Moi, je sais qu’elle a dit au lit de mon aïeule :
« Femme, ne mourez pas : levez-vous, me voici ! »
Et plus tendre, et plus bas, pour le dire à moi seule :
« Toi qui devais donner, pauvre ange, prends aussi. »
C’était… oh ! c’était vous, mon Dieu ! j’y crois encore.
Oui, frère, c’était Dieu, ce Père que j’adore,
Ce Roi, que son enfant n’appelle pas en vain ;
Dont le sang a coulé dans ma soif et ma faim !
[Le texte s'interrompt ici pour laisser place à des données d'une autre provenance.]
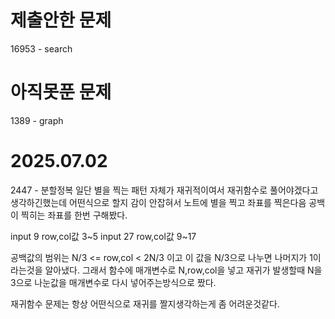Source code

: # 제출안한 문제
16953 - search
# 아직못푼 문제
1389 - graph

# 2025.07.02
2447 - 분할정복
일단 별을 찍는 패턴 자체가 재귀적이여서 재귀함수로 풀어야겠다고 생각하긴했는데 어떤식으로 할지 감이 안잡혀서
노트에 별을 찍고 좌표를 찍은다음 공백이 찍히는 좌표를 한번 구해봤다.

input 9 row,col값 3~5
input 27 row,col값 9~17

공백값의 범위는 N/3 <= row,col < 2N/3 이고 이 값을 N/3으로 나누면 나머지가 1이라는것을 알아냈다.
그래서 함수에 매개변수로 N,row,col을 넣고 재귀가 발생할때 N을 3으로 나눈값을 매개변수로 다시 넣어주는방식으로 짰다.

재귀함수 문제는 항상 어떤식으로 재귀를 짤지생각하는게 좀 어려운것같다.

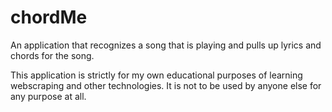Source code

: # chordMe
An application that recognizes a song that is playing and pulls up lyrics and chords for the song.

This application is strictly for my own educational purposes of learning webscraping and other technologies. It is not to be used by anyone else for any purpose at all. 
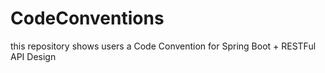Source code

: # CodeConventions
this repository shows users a Code Convention for Spring Boot + RESTFul API Design
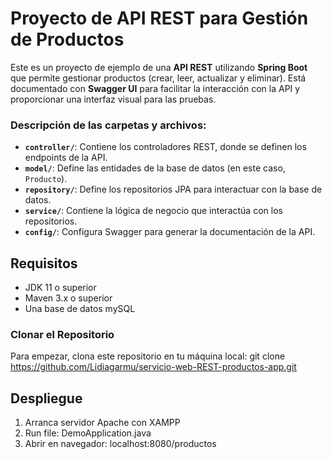 # Proyecto de API REST para Gestión de Productos

Este es un proyecto de ejemplo de una **API REST** utilizando **Spring Boot** 
que permite gestionar productos (crear, leer, actualizar y eliminar). Está documentado con **Swagger UI** para 
facilitar la interacción con la API y proporcionar una interfaz visual para las pruebas.


### Descripción de las carpetas y archivos:

- **`controller/`**: Contiene los controladores REST, donde se definen los endpoints de la API.
- **`model/`**: Define las entidades de la base de datos (en este caso, `Producto`).
- **`repository/`**: Define los repositorios JPA para interactuar con la base de datos.
- **`service/`**: Contiene la lógica de negocio que interactúa con los repositorios.
- **`config/`**: Configura Swagger para generar la documentación de la API.

## Requisitos

- JDK 11 o superior
- Maven 3.x o superior
- Una base de datos mySQL


### Clonar el Repositorio

Para empezar, clona este repositorio en tu máquina local:
git clone https://github.com/Lidiagarmu/servicio-web-REST-productos-app.git



 ## Despliegue

1. Arranca servidor Apache con XAMPP
2. Run file: DemoApplication.java
3. Abrir en navegador: localhost:8080/productos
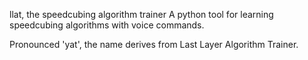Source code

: llat, the speedcubing algorithm trainer
A python tool for learning speedcubing algorithms with voice commands. 

Pronounced 'yat', the name derives from Last Layer Algorithm Trainer. 
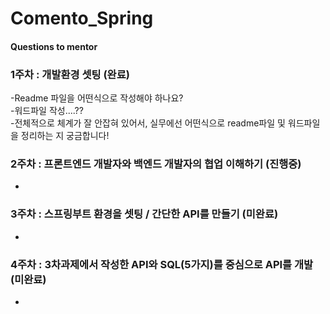 # Comento_Spring

  
#### Questions to mentor
### 1주차 : 개발환경 셋팅 (완료)  
-Readme 파일을 어떤식으로 작성해야 하나요?    
-워드파일 작성....??  
-전체적으로 체계가 잘 안잡혀 있어서, 실무에선 어떤식으로 readme파일 및 워드파일을 정리하는 지 궁금합니다!   
  
### 2주차 : 프론트엔드 개발자와 백엔드 개발자의 협업 이해하기 (진행중)  
-  
  
  
### 3주차 : 스프링부트 환경을 셋팅 / 간단한 API를 만들기 (미완료)  
-  
  
  
### 4주차 : 3차과제에서 작성한 API와 SQL(5가지)를 중심으로 API를 개발 (미완료)  
-  
   
    
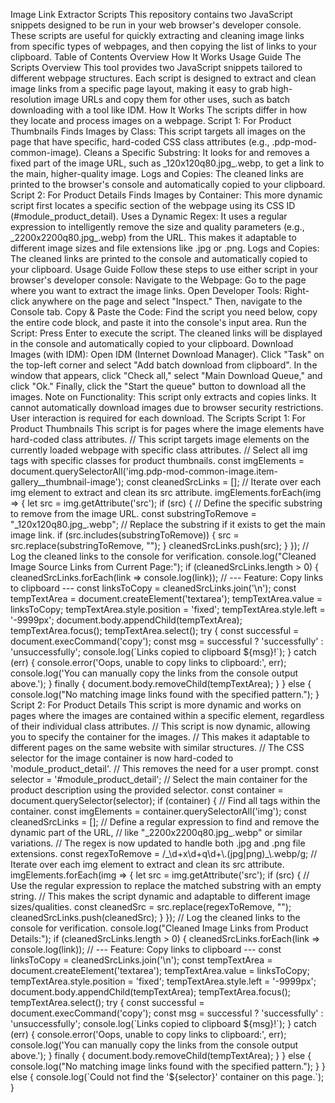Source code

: Image Link Extractor Scripts This repository contains two JavaScript snippets designed to be run in your web browser's developer console. These scripts are useful for quickly extracting and cleaning image links from specific types of webpages, and then copying the list of links to your clipboard. Table of Contents Overview How It Works Usage Guide The Scripts Overview This tool provides two JavaScript snippets tailored to different webpage structures. Each script is designed to extract and clean image links from a specific page layout, making it easy to grab high-resolution image URLs and copy them for other uses, such as batch downloading with a tool like IDM. How It Works The scripts differ in how they locate and process images on a webpage. Script 1: For Product Thumbnails Finds Images by Class: This script targets all images on the page that have specific, hard-coded CSS class attributes (e.g., .pdp-mod-common-image). Cleans a Specific Substring: It looks for and removes a fixed part of the image URL, such as \_120x120q80.jpg\_.webp, to get a link to the main, higher-quality image. Logs and Copies: The cleaned links are printed to the browser's console and automatically copied to your clipboard. Script 2: For Product Details Finds Images by Container: This more dynamic script first locates a specific section of the webpage using its CSS ID (#module\_product\_detail). Uses a Dynamic Regex: It uses a regular expression to intelligently remove the size and quality parameters (e.g., \_2200x2200q80.jpg\_.webp) from the URL. This makes it adaptable to different image sizes and file extensions like .jpg or .png. Logs and Copies: The cleaned links are printed to the console and automatically copied to your clipboard. Usage Guide Follow these steps to use either script in your browser's developer console: Navigate to the Webpage: Go to the page where you want to extract the image links. Open Developer Tools: Right-click anywhere on the page and select "Inspect." Then, navigate to the Console tab. Copy & Paste the Code: Find the script you need below, copy the entire code block, and paste it into the console's input area. Run the Script: Press Enter to execute the script. The cleaned links will be displayed in the console and automatically copied to your clipboard. Download Images (with IDM): Open IDM (Internet Download Manager). Click "Task" on the top-left corner and select "Add batch download from clipboard". In the window that appears, click "Check all," select "Main Download Queue," and click "Ok." Finally, click the "Start the queue" button to download all the images. Note on Functionality: This script only extracts and copies links. It cannot automatically download images due to browser security restrictions. User interaction is required for each download. The Scripts Script 1: For Product Thumbnails This script is for pages where the image elements have hard-coded class attributes. // This script targets image elements on the currently loaded webpage with specific class attributes. // Select all img tags with specific classes for product thumbnails. const imgElements = document.querySelectorAll('img.pdp-mod-common-image.item-gallery\_\_thumbnail-image'); const cleanedSrcLinks = \[\]; // Iterate over each img element to extract and clean its src attribute. imgElements.forEach(img => { let src = img.getAttribute('src'); if (src) { // Define the specific substring to remove from the image URL. const substringToRemove = "\_120x120q80.jpg\_.webp"; // Replace the substring if it exists to get the main image link. if (src.includes(substringToRemove)) { src = src.replace(substringToRemove, ""); } cleanedSrcLinks.push(src); } }); // Log the cleaned links to the console for verification. console.log("Cleaned Image Source Links from Current Page:"); if (cleanedSrcLinks.length > 0) { cleanedSrcLinks.forEach(link => console.log(link)); // --- Feature: Copy links to clipboard --- const linksToCopy = cleanedSrcLinks.join('\\n'); const tempTextArea = document.createElement('textarea'); tempTextArea.value = linksToCopy; tempTextArea.style.position = 'fixed'; tempTextArea.style.left = '-9999px'; document.body.appendChild(tempTextArea); tempTextArea.focus(); tempTextArea.select(); try { const successful = document.execCommand('copy'); const msg = successful ? 'successfully' : 'unsuccessfully'; console.log(\`Links copied to clipboard ${msg}!\`); } catch (err) { console.error('Oops, unable to copy links to clipboard:', err); console.log('You can manually copy the links from the console output above.'); } finally { document.body.removeChild(tempTextArea); } } else { console.log("No matching image links found with the specified pattern."); } Script 2: For Product Details This script is more dynamic and works on pages where the images are contained within a specific element, regardless of their individual class attributes. // This script is now dynamic, allowing you to specify the container for the images. // This makes it adaptable to different pages on the same website with similar structures. // The CSS selector for the image container is now hard-coded to 'module\_product\_detail'. // This removes the need for a user prompt. const selector = '#module\_product\_detail'; // Select the main container for the product description using the provided selector. const container = document.querySelector(selector); if (container) { // Find all  tags within the container. const imgElements = container.querySelectorAll('img'); const cleanedSrcLinks = \[\]; // Define a regular expression to find and remove the dynamic part of the URL, // like "\_2200x2200q80.jpg\_.webp" or similar variations. // The regex is now updated to handle both .jpg and .png file extensions. const regexToRemove = /\_\\d+x\\d+q\\d+\\.(jpg|png)\_\\.webp/g; // Iterate over each img element to extract and clean its src attribute. imgElements.forEach(img => { let src = img.getAttribute('src'); if (src) { // Use the regular expression to replace the matched substring with an empty string. // This makes the script dynamic and adaptable to different image sizes/qualities. const cleanedSrc = src.replace(regexToRemove, ""); cleanedSrcLinks.push(cleanedSrc); } }); // Log the cleaned links to the console for verification. console.log("Cleaned Image Links from Product Details:"); if (cleanedSrcLinks.length > 0) { cleanedSrcLinks.forEach(link => console.log(link)); // --- Feature: Copy links to clipboard --- const linksToCopy = cleanedSrcLinks.join('\\n'); const tempTextArea = document.createElement('textarea'); tempTextArea.value = linksToCopy; tempTextArea.style.position = 'fixed'; tempTextArea.style.left = '-9999px'; document.body.appendChild(tempTextArea); tempTextArea.focus(); tempTextArea.select(); try { const successful = document.execCommand('copy'); const msg = successful ? 'successfully' : 'unsuccessfully'; console.log(\`Links copied to clipboard ${msg}!\`); } catch (err) { console.error('Oops, unable to copy links to clipboard:', err); console.log('You can manually copy the links from the console output above.'); } finally { document.body.removeChild(tempTextArea); } } else { console.log("No matching image links found with the specified pattern."); } } else { console.log(\`Could not find the '${selector}' container on this page.\`); }
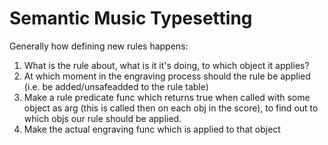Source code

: # Semantic Music Typesetting

Generally how defining new rules happens:
1. What is the rule about, what is it it's doing, to which object it applies?
2. At which moment in the engraving process should the rule be applied (i.e. be added/unsafeadded to the rule table)
3. Make a rule predicate func which returns true when called with some object as arg (this is called then on each obj in the score), to find out to which objs our rule should be applied.
4. Make the actual engraving func which is applied to that object

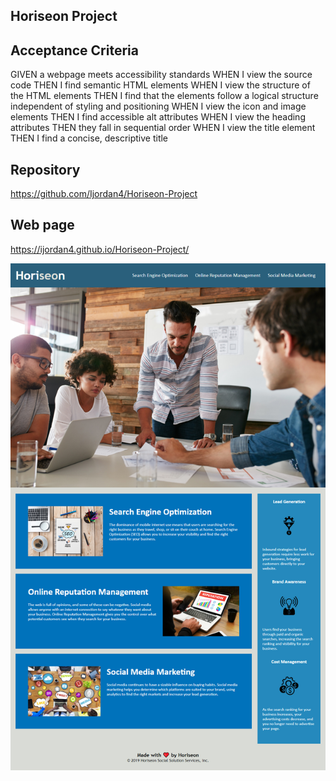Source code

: ## Horiseon Project

## Acceptance Criteria

GIVEN a webpage meets accessibility standards
WHEN I view the source code
THEN I find semantic HTML elements
WHEN I view the structure of the HTML elements
THEN I find that the elements follow a logical structure independent of styling and positioning
WHEN I view the icon and image elements
THEN I find accessible alt attributes
WHEN I view the heading attributes
THEN they fall in sequential order
WHEN I view the title element
THEN I find a concise, descriptive title

## Repository 
https://github.com/Ijordan4/Horiseon-Project

## Web page
https://ijordan4.github.io/Horiseon-Project/

![screenshot](/assets/images/screenshot_horiseon.jpg)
Ainsi vous avez beau chanter, père et poète,
Beau mesurer votre âme et relever la tête,
Beau crier, plein d’haleine : À moi la vie ! à moi !
La terre est toute à l’homme, et l’homme en est le roi ;
Vous sentez par secousse une chaîne inconnue,
Dans la prison de chair où votre âme est venue.
Vous ayez beau prétendre à vos trésors épars ;
Vos trésors envahis glissent de toutes parts.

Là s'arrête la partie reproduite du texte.